Es könnte sich um ein Modell des Triadischen Balletts*
von Oskar Schlemmer** handeln.

 

Es kommt nicht oft vor, aber es kommt vor, dass ich nicht weiß, wo, wann, warum oder wie ein Exponat in das „Museum der Unerhörten Dinge“ kam. Bei diesem Ding, das sich schon seit den Anfangstagen des Museums im Depot befindet, bin ich mir nur seiner Existenz sicher.

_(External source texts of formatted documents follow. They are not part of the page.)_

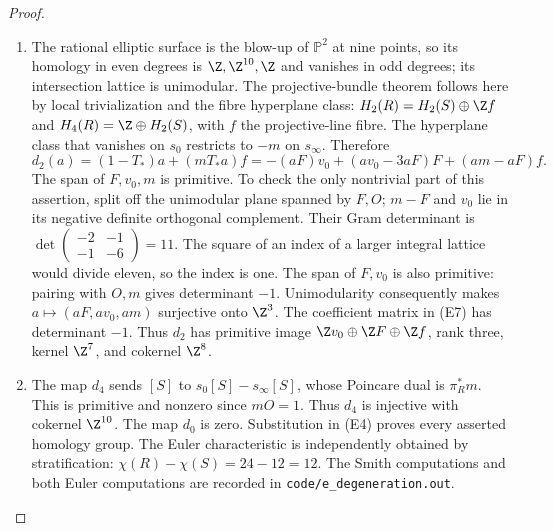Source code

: \begin{proof}
\begin{enumerate}[label=\arabic*.,leftmargin=*]
\item The rational elliptic surface is the blow-up of $\mathbb P^2$ at nine
points, so its homology in even degrees is $\Z,\Z^{10},\Z$ and
vanishes in odd degrees; its intersection lattice is unimodular.
The projective-bundle theorem follows here by local trivialization
and the fibre hyperplane class: $H_2(R)=H_2(S)\oplus\Z f$ and
$H_4(R)=\Z\oplus H_2(S)$, with $f$ the projective-line fibre.
The hyperplane class that vanishes on $s_0$ restricts to $-m$ on
$s_\infty$. Therefore
\[
 d_2(a)=(1-T_*)a+(mT_*a)f
       =-(aF)v_0+(av_0-3aF)F+(am-aF)f.                       \tag{E7}
\]
The span of $F,v_0,m$ is primitive. To check the only nontrivial
part of this assertion, split off the unimodular plane spanned by
$F,O$; $m-F$ and $v_0$ lie in its negative definite orthogonal
complement. Their Gram determinant is
$\det\left(\begin{smallmatrix}-2&-1\\-1&-6\end{smallmatrix}\right)=11$.
The square of an index of a larger integral lattice would divide
eleven, so the index is one. The span of $F,v_0$ is also primitive:
pairing with $O,m$ gives determinant $-1$. Unimodularity consequently
makes $a\mapsto(aF,av_0,am)$ surjective onto $\Z^3$. The coefficient
matrix in (E7) has determinant $-1$. Thus $d_2$ has primitive image
$\Z v_0\oplus\Z F\oplus\Z f$, rank three, kernel $\Z^7$,
and cokernel $\Z^8$.

\item The map $d_4$ sends $[S]$ to $s_0[S]-s_\infty[S]$, whose Poincare
dual is $\pi_R^*m$. This is primitive and nonzero since $mO=1$.
Thus $d_4$ is injective with cokernel $\Z^{10}$. The map $d_0$ is
zero. Substitution in (E4) proves every asserted homology group.
The Euler characteristic is independently obtained by stratification:
$\chi(R)-\chi(S)=24-12=12$. The Smith computations and both Euler
computations are recorded in \texttt{code/e\_degeneration.out}.
\end{enumerate}
\end{proof}


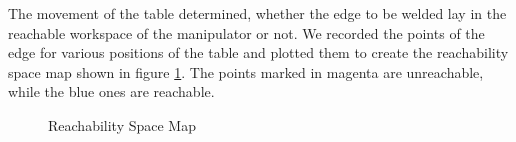 The movement of the table determined, whether the edge to be welded lay in the reachable workspace of the manipulator or not. We recorded the points of the edge for various positions of the table and plotted them to create the reachability space map shown in figure \ref{fig:rc3}. The points marked in magenta are unreachable, while the blue ones are reachable. 
\begin{figure}[!ht] %
	\centering
	\caption{Reachability Space Map}
	\label{fig:rc3}
\end{figure}

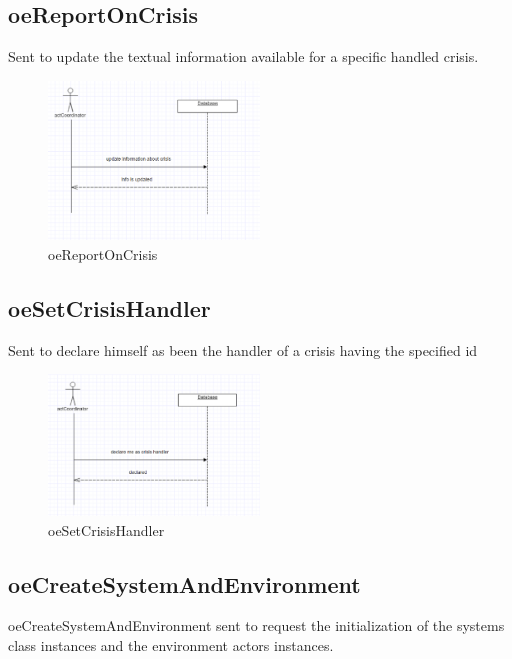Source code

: \subsection{oeReportOnCrisis}
Sent to update the textual information available for a specific handled crisis.

\begin{figure}[H]
\begin{center}
\includegraphics[width=0.5\textwidth]{./images/oeReportOnCrisis.eps} 
\end{center}
\caption{oeReportOnCrisis}
\end{figure}

\subsection{oeSetCrisisHandler}
Sent to declare himself as been the handler of a crisis having the specified id

\begin{figure}[H]
\begin{center}
\includegraphics[width=0.5\textwidth]{./images/oeSetCrisisHandler.eps} 
\end{center}
\caption{oeSetCrisisHandler}
\end{figure}

\subsection{oeCreateSystemAndEnvironment}
oeCreateSystemAndEnvironment sent to request the initialization of the systems
class instances and the environment actors instances.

Weder der Fundort, noch seine Herkunft, seine gesamte Existenz vor seinem Dasein im Museumsdepot, die vormusealische Bedeutung ist mir absolut unbekannt.
Dieses „keine-Ahnung,-was-das-ist“ beflügelt die Vorstellungskraft mehr, als eine abgesicherte Datenlage, die klipp und klar sagt, was es ist, was es soll, wozu es gebraucht wurde oder wird.

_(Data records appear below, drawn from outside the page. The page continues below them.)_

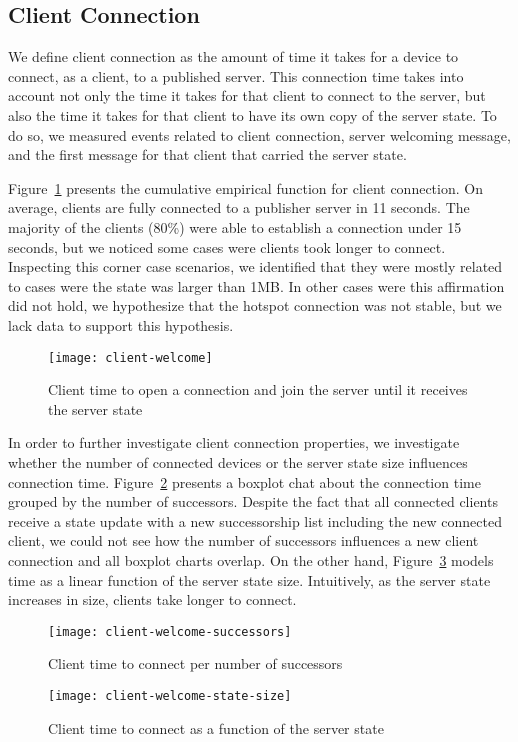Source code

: \subsection{Client Connection}
\label{sub:eval:connection}


We define client connection as the amount of time it takes for a device to connect, as a client, to a published server.
This connection time takes into account not only the time it takes for that client to connect to the server, 
but also the time it takes for that client to have its own copy of the server state. 
To do so, we measured events related to client connection, server welcoming message, and the first message for that client that carried the server state.


Figure~\ref{fig:client-welcome} presents the cumulative empirical function for client connection.
On average, clients are fully connected to a publisher server in 11 seconds. 
The majority of the clients (80\%) were able to establish a connection under 15 seconds, 
but we noticed some cases were clients took longer to connect. 
Inspecting this corner case scenarios, we identified that they were mostly related to cases were the state was larger than 1MB.
In other cases were this affirmation did not hold, we hypothesize that the hotspot connection was not stable, but we lack data to support this hypothesis.


\begin{figure}
    \centering
    \texttt{[image: client-welcome]}
    \caption{Client time to open a connection and join the server until it receives the server state}
    \label{fig:client-welcome}
\end{figure}


In order to further investigate client connection properties, we investigate whether the number of connected devices or the server state size influences connection time.
Figure~\ref{fig:client-welcome-successors} presents a boxplot chat about the connection time grouped by the number of successors.
Despite the fact that all connected clients receive a state update with a new successorship list including the new connected client, 
we could not see how the number of successors influences a new client connection and all boxplot charts overlap.
On the other hand, Figure~\ref{fig:client-welcome-state-size} models time as a linear function of the server state size.
Intuitively, as the server state increases in size, clients take longer to connect. 


\begin{figure}
    \centering
    \texttt{[image: client-welcome-successors]}
    \caption{Client time to connect per number of successors}
    \label{fig:client-welcome-successors}
\end{figure}

\begin{figure}
    \centering
    \texttt{[image: client-welcome-state-size]}
    \caption{Client time to connect as a function of the server state}
    \label{fig:client-welcome-state-size}
\end{figure}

In solch einem Fall des Nicht-Wissens hat die Fantasie die vollkommene Freiheit, sich etwas zu Denken, eine Möglichkeit zu erwägen.
Vom ersten Tag an, als ich mir, oder besser, als wir uns anschauten, das Ding und ich beäugen uns schon seit vielen Jahren, hab ich immer nur die eine Vorstellung, dass dieses Ding etwas mit dem Bauhaus, mit dem Triadischen Ballett von Oskar Schlemmer, zu tun haben muss.

Tatsächlich wird meine unbegründete Vermutung bestätigt, dass es sich bei diesem Exponat um ein frühes Entwurfsmodell, um ein Vorläuferkostüm für das Triadische Ballett handelt.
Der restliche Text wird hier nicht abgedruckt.